START Data extracts

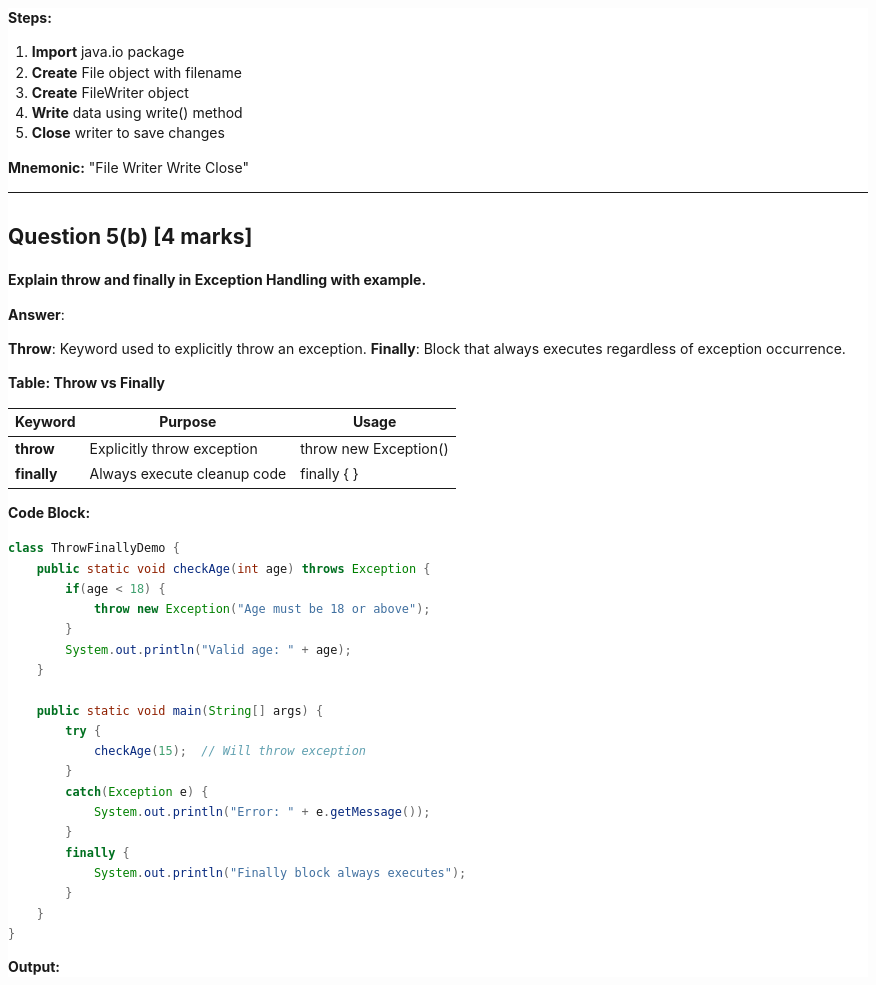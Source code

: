 **Steps:**

1. **Import** java.io package
2. **Create** File object with filename
3. **Create** FileWriter object
4. **Write** data using write() method
5. **Close** writer to save changes

**Mnemonic:** "File Writer Write Close"

---

## Question 5(b) [4 marks]

**Explain throw and finally in Exception Handling with example.**

**Answer**:

**Throw**: Keyword used to explicitly throw an exception.
**Finally**: Block that always executes regardless of exception occurrence.

**Table: Throw vs Finally**

| Keyword | Purpose | Usage |
|---------|---------|--------|
| **throw** | Explicitly throw exception | throw new Exception() |
| **finally** | Always execute cleanup code | finally { } |

**Code Block:**

```java
class ThrowFinallyDemo {
    public static void checkAge(int age) throws Exception {
        if(age < 18) {
            throw new Exception("Age must be 18 or above");
        }
        System.out.println("Valid age: " + age);
    }
    
    public static void main(String[] args) {
        try {
            checkAge(15);  // Will throw exception
        }
        catch(Exception e) {
            System.out.println("Error: " + e.getMessage());
        }
        finally {
            System.out.println("Finally block always executes");
        }
    }
}
```

**Output:**
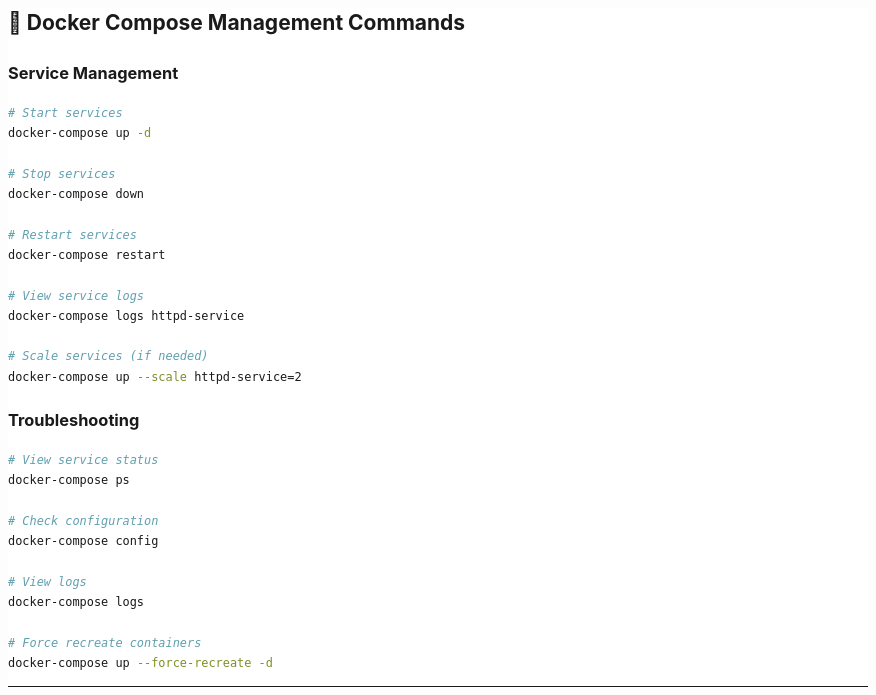 
## 🔧 Docker Compose Management Commands

### **Service Management**
```bash
# Start services
docker-compose up -d

# Stop services
docker-compose down

# Restart services
docker-compose restart

# View service logs
docker-compose logs httpd-service

# Scale services (if needed)
docker-compose up --scale httpd-service=2
```

### **Troubleshooting**
```bash
# View service status
docker-compose ps

# Check configuration
docker-compose config

# View logs
docker-compose logs

# Force recreate containers
docker-compose up --force-recreate -d
```

---
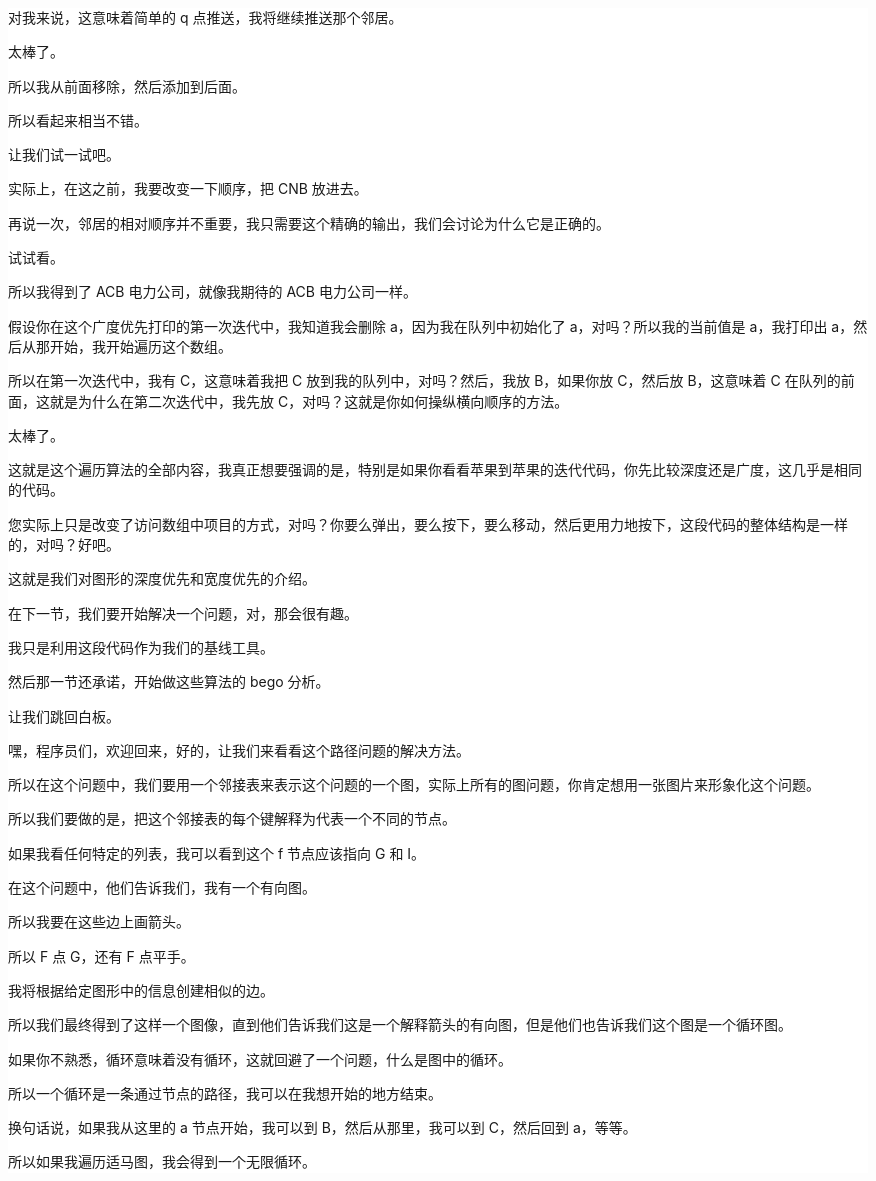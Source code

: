 对我来说，这意味着简单的 q 点推送，我将继续推送那个邻居。

太棒了。

所以我从前面移除，然后添加到后面。

所以看起来相当不错。

让我们试一试吧。

实际上，在这之前，我要改变一下顺序，把 CNB 放进去。

再说一次，邻居的相对顺序并不重要，我只需要这个精确的输出，我们会讨论为什么它是正确的。

试试看。

所以我得到了 ACB 电力公司，就像我期待的 ACB 电力公司一样。

假设你在这个广度优先打印的第一次迭代中，我知道我会删除 a，因为我在队列中初始化了 a，对吗？所以我的当前值是 a，我打印出 a，然后从那开始，我开始遍历这个数组。

所以在第一次迭代中，我有 C，这意味着我把 C 放到我的队列中，对吗？然后，我放 B，如果你放 C，然后放 B，这意味着 C 在队列的前面，这就是为什么在第二次迭代中，我先放 C，对吗？这就是你如何操纵横向顺序的方法。

太棒了。

这就是这个遍历算法的全部内容，我真正想要强调的是，特别是如果你看看苹果到苹果的迭代代码，你先比较深度还是广度，这几乎是相同的代码。

您实际上只是改变了访问数组中项目的方式，对吗？你要么弹出，要么按下，要么移动，然后更用力地按下，这段代码的整体结构是一样的，对吗？好吧。

这就是我们对图形的深度优先和宽度优先的介绍。

在下一节，我们要开始解决一个问题，对，那会很有趣。

我只是利用这段代码作为我们的基线工具。

然后那一节还承诺，开始做这些算法的 bego 分析。

让我们跳回白板。

嘿，程序员们，欢迎回来，好的，让我们来看看这个路径问题的解决方法。

所以在这个问题中，我们要用一个邻接表来表示这个问题的一个图，实际上所有的图问题，你肯定想用一张图片来形象化这个问题。

所以我们要做的是，把这个邻接表的每个键解释为代表一个不同的节点。

如果我看任何特定的列表，我可以看到这个 f 节点应该指向 G 和 I。

在这个问题中，他们告诉我们，我有一个有向图。

所以我要在这些边上画箭头。

所以 F 点 G，还有 F 点平手。

我将根据给定图形中的信息创建相似的边。

所以我们最终得到了这样一个图像，直到他们告诉我们这是一个解释箭头的有向图，但是他们也告诉我们这个图是一个循环图。

如果你不熟悉，循环意味着没有循环，这就回避了一个问题，什么是图中的循环。

所以一个循环是一条通过节点的路径，我可以在我想开始的地方结束。

换句话说，如果我从这里的 a 节点开始，我可以到 B，然后从那里，我可以到 C，然后回到 a，等等。

所以如果我遍历适马图，我会得到一个无限循环。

END Data extracts

> What you are asked to do
Once the line with "new Exception() |" is found above, print it and every line after it through the line with "实际上，在这之前，我要改变一下顺序，把 CNB 放进去。", exactly. Pictures stay out.

> Answer to this exercise
| **throw** | Explicitly throw exception | throw new Exception() |
| **finally** | Always execute cleanup code | finally { } |

**Code Block:**

```java
class ThrowFinallyDemo {
    public static void checkAge(int age) throws Exception {
        if(age < 18) {
            throw new Exception("Age must be 18 or above");
        }
        System.out.println("Valid age: " + age);
    }
    
    public static void main(String[] args) {
        try {
            checkAge(15);  // Will throw exception
        }
        catch(Exception e) {
            System.out.println("Error: " + e.getMessage());
        }
        finally {
            System.out.println("Finally block always executes");
        }
    }
}
```

**Output:**
## 🔧 Docker Compose Management Commands

### **Service Management**
```bash
# Start services
docker-compose up -d

# Stop services
docker-compose down

# Restart services
docker-compose restart

# View service logs
docker-compose logs httpd-service

# Scale services (if needed)
docker-compose up --scale httpd-service=2
```

### **Troubleshooting**
```bash
# View service status
docker-compose ps

# Check configuration
docker-compose config

# View logs
docker-compose logs

# Force recreate containers
docker-compose up --force-recreate -d
```

---
Source code

: 对我来说，这意味着简单的 q 点推送，我将继续推送那个邻居。

太棒了。

所以我从前面移除，然后添加到后面。

所以看起来相当不错。

让我们试一试吧。

实际上，在这之前，我要改变一下顺序，把 CNB 放进去。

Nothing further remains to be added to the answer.